Because of its proximity to Mt. McKinley Healy has a seasonal tourist trade, but is basically a rail belt coal mining community. Its roots lie 3.5 miles east of today's town site in an early 1900's mining camp called Suntrana, now generally known as Usibelli Coal Mine.


Likewise, today's Holy Mary of Guadalupe parish has its roots in the Suntrana-Healy area. In the early 1950's priests began making infrequent visits to the area. By the mid-1950's Bishop Francis Gleeson, S.J. visited Suntrana twice a month, travelling there from Fairbanks by train or plane. In 1957 construction on a church building began.
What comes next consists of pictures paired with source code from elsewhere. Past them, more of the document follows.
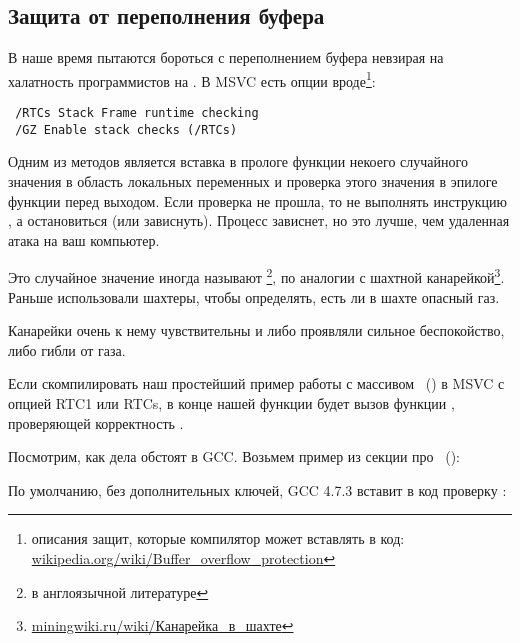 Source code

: \subsection{Защита от переполнения буфера}
\label{subsec:BO_protection}

В наше время пытаются бороться с переполнением буфера невзирая на халатность программистов на \CCpp. 
В MSVC есть опции вроде\footnote{описания защит, которые компилятор может вставлять в код:
\href{http://go.yurichev.com/17133}{wikipedia.org/wiki/Buffer\_overflow\_protection}}:

\begin{lstlisting}
 /RTCs Stack Frame runtime checking
 /GZ Enable stack checks (/RTCs)
\end{lstlisting}

Одним из методов является вставка в прологе функции некоего случайного значения в область локальных переменных 
и проверка этого значения в эпилоге функции перед выходом. 
Если проверка не прошла, то не выполнять инструкцию \RET, а остановиться (или зависнуть). 
Процесс зависнет, но это лучше, чем удаленная атака на ваш компьютер.

\newcommand{\CANARYURL}{\href{http://go.yurichev.com/17135}{miningwiki.ru/wiki/Канарейка\_в\_шахте}}

Это случайное значение иногда называют 
\footnote{ в англоязычной литературе}, 
по аналогии с шахтной канарейкой\footnote{\CANARYURL}.
Раньше использовали шахтеры, чтобы определять, есть ли в шахте опасный газ.

Канарейки очень к нему чувствительны и либо проявляли сильное беспокойство, либо гибли от газа.

Если скомпилировать наш простейший пример работы с массивом ~() в \ac{MSVC}
с опцией RTC1 или RTCs, в конце нашей функции будет вызов функции
, проверяющей корректность .

Посмотрим, как дела обстоят в GCC. 
Возьмем пример из секции про ~():



По умолчанию, без дополнительных ключей, GCC 4.7.3 вставит в код проверку :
The interior was still not finished, when a Jesuit priest celebrated Easter Mass there in 1959. This first church was named "St. Mary's."


In the 1960's a road was "punched through" from Nenana to Healy. It was reportedly not much more than a "tundra trail" at first, but it began an era of growth and expansion. People began settling in Healy's present site and in the 1970's people in Suntrana began moving there from the original camp. The road also made the Suntrana-Healy community more accessible to priests stationed in Nenana. As the coal mining community grew, so did the Catholic community. A bigger church was needed in the new town site.
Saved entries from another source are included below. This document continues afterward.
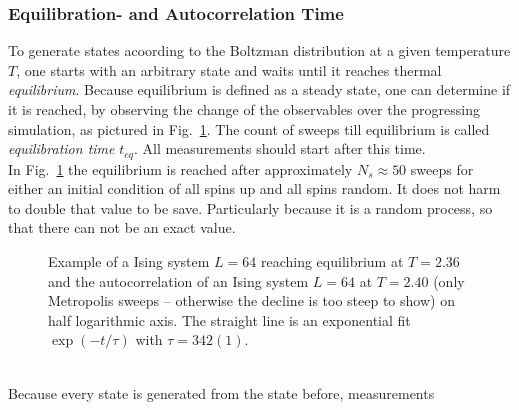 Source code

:     \subsubsection{Equilibration- and Autocorrelation Time}
    \label{sssec:eqtime}
        To generate states acoording to the Boltzman distribution at a
        given temperature \(T\), one starts with an arbitrary state
        and waits until it reaches thermal \emph{equilibrium}. Because
        equilibrium is defined as a steady state, one can determine if it
        is reached, by observing the change of the observables over the
        progressing simulation, as pictured in Fig.\ \ref{fig:equiandauto}.
        The count of sweeps till
        equilibrium is called \emph{equilibration time} \(t_{eq}\).
        All measurements should start after this time.\\
        In Fig.\ \ref{fig:equiandauto}
        the equilibrium is reached after approximately \(N_{s} \approx 50\) sweeps for
        either an initial condition of all spins up and all spins random. It
        does not harm to double that value to be save. Particularly because
        it is a random process, so that there can not be an exact value.
        \begin{figure}[htbp]
            \centering
            \caption[Examples for Equilibration and Autocorrelation]
            {
                 Example of a Ising system
                    \(L=64\) reaching equilibrium at \(T=2.36\) and
                 the autocorrelation of an
                    Ising system \(L=64\) at \(T=2.40\) (only Metropolis
                    sweeps -- otherwise the decline is too steep to show)
                    on half logarithmic axis.
                    The straight line is an exponential fit \(\exp(-t/\tau)\)
                    with \(\tau = 342(1)\).
            }
            \label{fig:equiandauto}
        \end{figure}\\
        Because every state is generated from the state before, measurements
Around 1980, the Bishop assigned the task of building a new church to a Diocesan building committee spearheaded by a Jesuit priest. Bishop Whelan dedicated the new church on May 30, 1982 under the title of Holy Mary of Guadalupe, thus fulfilling a promise the Jesuit priest made at the Shrine to Holy Mary of Guadalupe in Mexico to build a church in her honor. The original St. Mary's Church in Suntrana was eventually sold and moved to Healy where it was converted into a private home.


Visiting Jesuit and Diocesan priests continued to serve Healy along with other small communities on the "rail belt" like Cantwell, Anderson, Denali National Park (summers) and Clear Air Force Base until 1996 when a Diocesan priest made Healy his headquarters. A Dominican Sister served as Pastoral Administrator on the "rail belt" from 1989 -1991, during which time she encouraged lay participation, training several lay leaders in different areas of ministry. After she left, Ms. Barbara Walters was appointed Pastoral Administrator for the Healy parish. She still serves in that capacity. A Diocesan priest is Healy's current pastor.